Before emitting the final block, verify:

```
[ ] Phase 0 tool probes recorded in meta.providers_enabled/providers_degraded
[ ] Lock acquired and released cleanly (no .lock/ remains)
[ ] Checkpoint .jsonl deleted on clean completion
[ ] All three output formats (CSV + JSON + Markdown) present, no .tmp remnants
[ ] Records labeled with email_confidence from enum; no llm-inferred promoted to verified
[ ] If --gdpr-strict: GDPR_NOTICE.txt written and eu-eea phones stripped (unless --keep-phones)
[ ] Run: TSV appended to ~/.zuvo/runs.log (no PII)
[ ] Retrospective appended
```

```
Run: <ISO-8601-Z>\tleads\t<project>\t<mode>\t<records>\t<VERDICT>\t<providers>\t<slug>\t<notes>\t<BRANCH>\t<SHA7>\t<INCLUDES>\t<TIER>
```

## Final Output

`docs/leads/YYYY-MM-DD-<slug>.{csv,json,md,meta.json,audit.jsonl}` + optional
`GDPR_NOTICE.txt`. User imports to CRM / outreach tool of choice.

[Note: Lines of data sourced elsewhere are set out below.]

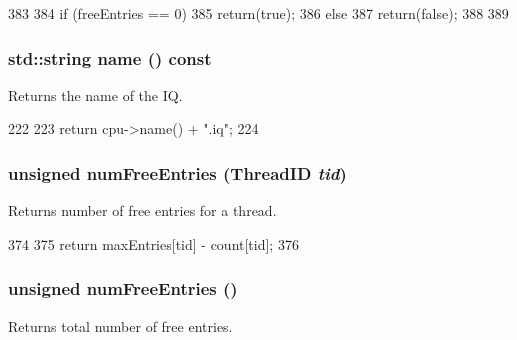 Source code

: \begin{DoxyCode}
383 {
384     if (freeEntries == 0) {
385         return(true);
386     } else {
387         return(false);
388     }
389 }
\end{DoxyCode}
\hypertarget{classInstQueue_a37627d5d5bba7f4a8690c71c2ab3cb07}{
\subsubsection[{name}]{\setlength{\rightskip}{0pt plus 5cm}std::string name () const}}
\label{classInstQueue_a37627d5d5bba7f4a8690c71c2ab3cb07}
Returns the name of the IQ. 


\begin{DoxyCode}
222 {
223     return cpu->name() + ".iq";
224 }
\end{DoxyCode}
\hypertarget{classInstQueue_acc878f608deead5b5319a6a3f98b50c8}{
\subsubsection[{numFreeEntries}]{\setlength{\rightskip}{0pt plus 5cm}unsigned numFreeEntries ({\bf ThreadID} {\em tid})}}
\label{classInstQueue_acc878f608deead5b5319a6a3f98b50c8}
Returns number of free entries for a thread. 


\begin{DoxyCode}
374 {
375     return maxEntries[tid] - count[tid];
376 }
\end{DoxyCode}
\hypertarget{classInstQueue_a028971a565aca048c67ea1c36a6a9d51}{
\subsubsection[{numFreeEntries}]{\setlength{\rightskip}{0pt plus 5cm}unsigned numFreeEntries ()}}
\label{classInstQueue_a028971a565aca048c67ea1c36a6a9d51}
Returns total number of free entries. 



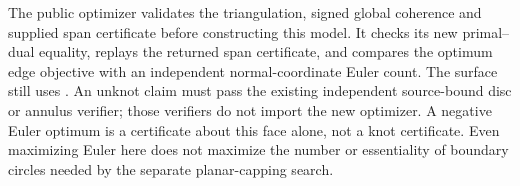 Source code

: The public optimizer validates the triangulation, signed global coherence
and supplied span certificate before constructing this model. It checks its
new primal--dual equality, replays the returned span certificate, and compares
the optimum edge objective with an independent normal-coordinate Euler count.
The surface still uses . An unknot claim must
pass the existing independent source-bound disc or annulus verifier; those
verifiers do not import the new optimizer. A negative Euler optimum is a
certificate about this face alone, not a knot certificate. Even maximizing
Euler here does not maximize the number or essentiality of boundary circles
needed by the separate planar-capping search.


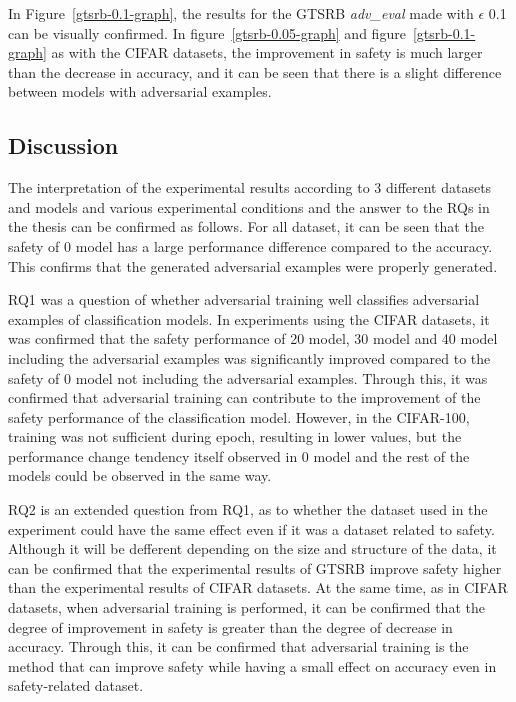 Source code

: \documentclass[journal,article,submit,moreauthors,pdftex]{Definitions/mdpi}
\begin{document}
In Figure~\ref{gtsrb-0.1-graph}, the results for the GTSRB {\it adv\_eval} made with \begin{math}\epsilon\end{math} 0.1 can be visually confirmed.
In figure~\ref{gtsrb-0.05-graph} and figure~\ref{gtsrb-0.1-graph} as with the CIFAR datasets, the improvement in safety is much larger than the decrease in accuracy, and it can be seen that there is a slight difference between models with adversarial examples.

\subsection{Discussion}

The interpretation of the experimental results according to 3 different datasets and models and various experimental conditions and the answer to the RQs in the thesis can be confirmed as follows.
For all dataset, it can be seen that the safety of 0 model has a large performance difference compared to the accuracy. This confirms that the generated adversarial examples were properly generated.

RQ1 was a question of whether adversarial training well classifies adversarial examples of classification models.
In experiments using the CIFAR datasets, it was confirmed that the safety performance of 20 model, 30 model and 40 model including the adversarial examples was significantly improved compared to the safety of 0 model not including the adversarial examples.
Through this, it was confirmed that adversarial training can contribute to the improvement of the safety performance of the classification model.
However, in the CIFAR-100, training was not sufficient during epoch, resulting in lower values, but the performance change tendency itself observed in 0 model and the rest of the models could be observed in the same way.

RQ2 is an extended question from RQ1, as to whether the dataset used in the experiment could have the same effect even if it was a dataset related to safety.
Although it will be defferent depending on the size and structure of the data, it can be confirmed that the experimental results of GTSRB improve safety higher than the experimental results of CIFAR datasets.
At the same time, as in CIFAR datasets, when adversarial training is performed, it can be confirmed that the degree of improvement in safety is greater than the degree of decrease in accuracy.
Through this, it can be confirmed that adversarial training is the method that can improve safety while having a small effect on accuracy even in safety-related dataset.
\end{document}
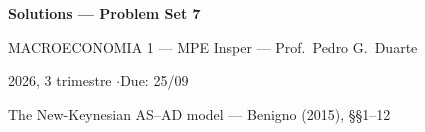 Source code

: \documentclass[11pt, a4paper]{article}
\begin{document}
\begin{center}
{\LARGE\bfseries\color{darkblue} Solutions --- Problem Set 7\par}
\vspace{4pt}
{\large MACROECONOMIA 1 --- MPE Insper --- Prof.\ Pedro G.\ Duarte\par}
\vspace{2pt}
{\normalsize 2026, 3\textordmasculine{} trimestre \quad$\cdot$\quad Due: 25/09\par}
\vspace{2pt}
{\small The New-Keynesian AS--AD model --- Benigno (2015), \S\S1--12\par}
\end{center}
\vspace{6pt}
\end{document}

## Parallel-Agent Safety Invariants

1. **Agents return results via agent reply text only — they never write files.** The
   orchestrator is the sole writer. Two concurrent contact-extractor dispatches never
   collide on disk because neither touches the disk.
2. **Validator LABELS, orchestrator DEDUPS.** The validator agent emits raw key inputs;
   the orchestrator computes canonical keys and performs dedup serially. No cross-agent
   dedup race.
3. **Lock files are atomic.** `mkdir .lock` is atomic on POSIX. The `.lock/pid` file is
   written immediately after successful mkdir. TOCTOU between mkdir success and pid
   write is handled by sleep+retry on empty pid.
4. **No file writes outside the output directory.** Agents are restricted to Read
   (validator) or denylisted Bash (finder/extractor). theHarvester's `/tmp/zuvo-leads-*`
   scratch files are the only non-output-directory writes allowed, and they are
   created+read+deleted within a single agent invocation.